### DATA EXTRACT
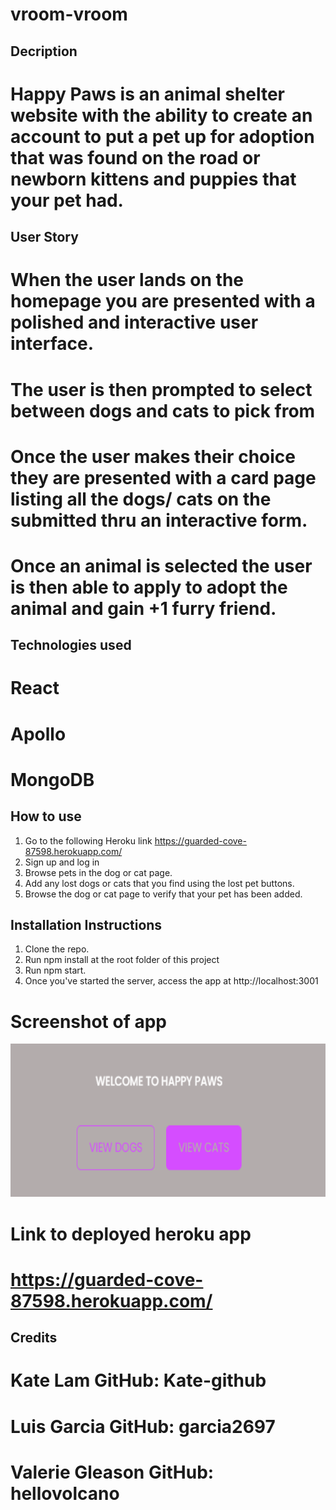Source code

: # vroom-vroom




## Decription
# Happy Paws is an animal shelter website with the ability to create an account to put a pet up for adoption that was found on the road or newborn kittens and puppies that your pet had.

## User Story
# When the user lands on the homepage you are presented with a polished and interactive user interface.
# The user is then prompted to select between dogs and cats to pick from
# Once the user makes their choice they are presented with a card page listing all the dogs/ cats on the submitted thru an interactive form.
# Once an animal is selected the user is then able to apply to adopt the animal and gain +1 furry friend.

## Technologies used
# React
# Apollo
# MongoDB

## How to use
1. Go to the following Heroku link https://guarded-cove-87598.herokuapp.com/
2. Sign up and log in
3. Browse pets in the dog or cat page.
4. Add any lost dogs or cats that you find using the lost pet buttons.
5. Browse the dog or cat page to verify that your pet has been added.


## Installation Instructions
1. Clone the repo.
2. Run npm install at the root folder of this project
3. Run npm start.
6. Once you've started the server, access the app at http://localhost:3001


# Screenshot of app
![Image of app](Happy-Paws.PNG)


# Link to deployed heroku app
# https://guarded-cove-87598.herokuapp.com/

## Credits
# Kate Lam GitHub: Kate-github
# Luis Garcia GitHub: garcia2697
# Valerie Gleason GitHub: hellovolcano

### TASK INSTRUCTIONS
Should there be pictures in the data, leave them out and return the rest exactly.

### OUTPUT FOR THIS EXERCISE
Source code

: # vroom-vroom




## Decription
# Happy Paws is an animal shelter website with the ability to create an account to put a pet up for adoption that was found on the road or newborn kittens and puppies that your pet had.

## User Story
# When the user lands on the homepage you are presented with a polished and interactive user interface.
# The user is then prompted to select between dogs and cats to pick from
# Once the user makes their choice they are presented with a card page listing all the dogs/ cats on the submitted thru an interactive form.
# Once an animal is selected the user is then able to apply to adopt the animal and gain +1 furry friend.

## Technologies used
# React
# Apollo
# MongoDB

## How to use
1. Go to the following Heroku link https://guarded-cove-87598.herokuapp.com/
2. Sign up and log in
3. Browse pets in the dog or cat page.
4. Add any lost dogs or cats that you find using the lost pet buttons.
5. Browse the dog or cat page to verify that your pet has been added.


## Installation Instructions
1. Clone the repo.
2. Run npm install at the root folder of this project
3. Run npm start.
6. Once you've started the server, access the app at http://localhost:3001


# Screenshot of app
![Image of app](Happy-Paws.PNG)


# Link to deployed heroku app
# https://guarded-cove-87598.herokuapp.com/

## Credits
# Kate Lam GitHub: Kate-github
# Luis Garcia GitHub: garcia2697
# Valerie Gleason GitHub: hellovolcano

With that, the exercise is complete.